The key for you and I is to understand and learn from this lesson: figure out what differentiators you introduce that give you unique access to a new or different market from incumbents.
Don’t Get Distracted
In any given startup, there is probably a backlog of 100 features to choose from. And most of them are from customers. Think about it.
Customers ask for features.
These customers are asking you to pick their market. With each feature you work on, your are moving toward a given audience. If this is a market you don’t want, ignore the feature. A feature that doesn’t help you define, carve out, and keep a specific target market is a waste of time.
In some markets, usability is everything (mobile). In others, aesthetics (marketing). Yet again in others, speed (search engines). Maybe in another, depth of technical end points (APIs). And within these markets, there are niches with even finer requirements.
Identify your core desired audience and build features only they yearn for. Everything else is a distraction.
Feature != (does not equal) Technical
A feature isn’t necessarily a boat load of programming. A “feature” is a marketable unit of software development. The complexity of that development is irrelevant. It can be as simple as a change in design, pricing, copy, or even name. Here are some examples:
- Pick an XXX domain for your Pinterest clone: bam! PinPorn (NSFW). No difference in technical features from the original, but the site successfully corners its own market via community (the feature).
- Want to be a Groupon for gay people? Fab. (Another year later, they’ve exited their niche and become a mainstream fashion site.) You know how they did that? They built a sizable mailing list of the gay community from their original ideas to be a gay Facebook and/or Yelp. Fab’s differentiator? Good taste, according to them.
- Instagram’s killer feature was tight social integration (arguably pretty technical); yet Hipstamatic came first. Instagram brought easy sharing to a paid digital photo filter market that Hipstamatic defined.
- And, of course, there’s Facebook: a MySpace for college students. The killer “feature” was that you had to have a “.edu” email address. Facebook probably would have perished in its early days without those 5 lines of code (maybe less).

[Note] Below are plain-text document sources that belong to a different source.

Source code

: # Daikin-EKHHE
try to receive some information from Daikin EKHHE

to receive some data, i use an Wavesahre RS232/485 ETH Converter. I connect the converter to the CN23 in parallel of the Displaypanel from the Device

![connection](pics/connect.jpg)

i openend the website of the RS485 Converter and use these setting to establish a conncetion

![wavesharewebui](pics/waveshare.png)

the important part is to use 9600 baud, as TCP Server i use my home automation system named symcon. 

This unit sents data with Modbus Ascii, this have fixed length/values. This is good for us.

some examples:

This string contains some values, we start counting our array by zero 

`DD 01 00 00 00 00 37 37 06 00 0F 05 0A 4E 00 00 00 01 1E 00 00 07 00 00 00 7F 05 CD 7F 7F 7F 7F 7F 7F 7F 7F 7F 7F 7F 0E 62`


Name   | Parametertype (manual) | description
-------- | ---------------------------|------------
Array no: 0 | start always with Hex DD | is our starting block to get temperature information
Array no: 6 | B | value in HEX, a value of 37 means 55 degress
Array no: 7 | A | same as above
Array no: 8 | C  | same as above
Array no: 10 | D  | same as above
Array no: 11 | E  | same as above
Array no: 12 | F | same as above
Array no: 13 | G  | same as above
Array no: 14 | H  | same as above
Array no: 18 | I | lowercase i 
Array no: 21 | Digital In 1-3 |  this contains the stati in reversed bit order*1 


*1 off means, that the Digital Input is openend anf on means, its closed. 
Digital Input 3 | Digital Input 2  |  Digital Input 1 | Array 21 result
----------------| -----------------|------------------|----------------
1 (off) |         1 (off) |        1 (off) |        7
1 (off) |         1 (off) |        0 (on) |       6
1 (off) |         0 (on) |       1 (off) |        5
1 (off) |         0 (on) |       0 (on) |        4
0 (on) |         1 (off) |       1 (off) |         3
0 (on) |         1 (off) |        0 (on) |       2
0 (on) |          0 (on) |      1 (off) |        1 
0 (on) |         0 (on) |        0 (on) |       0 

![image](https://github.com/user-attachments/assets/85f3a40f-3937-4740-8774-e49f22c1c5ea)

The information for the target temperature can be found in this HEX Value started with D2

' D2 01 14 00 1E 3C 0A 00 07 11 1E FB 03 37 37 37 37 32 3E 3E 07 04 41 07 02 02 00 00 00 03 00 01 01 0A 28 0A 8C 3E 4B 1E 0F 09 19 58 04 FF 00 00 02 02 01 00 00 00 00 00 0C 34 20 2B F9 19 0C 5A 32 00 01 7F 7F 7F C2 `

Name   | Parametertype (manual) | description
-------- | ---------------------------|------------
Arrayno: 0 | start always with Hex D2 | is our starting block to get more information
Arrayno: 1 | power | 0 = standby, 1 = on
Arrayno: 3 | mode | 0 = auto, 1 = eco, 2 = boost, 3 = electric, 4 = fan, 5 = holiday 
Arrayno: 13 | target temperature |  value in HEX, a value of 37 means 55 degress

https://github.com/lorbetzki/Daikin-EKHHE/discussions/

The Real Meaning of Market Differentiation
Recall my example about the free dating market. Rewind 10 years. Online dating was something you paid for. That was it. Maybe this is easy to recognize now, but this market dichotomy (free vs. paid) was not apparent until only recently.
When smart people ask you about your market differentiation, this is what they mean. They are asking you if you’ve found a market angle that existing players will gladly give up because they either don’t value it or can’t compete in it due to conflicting interests.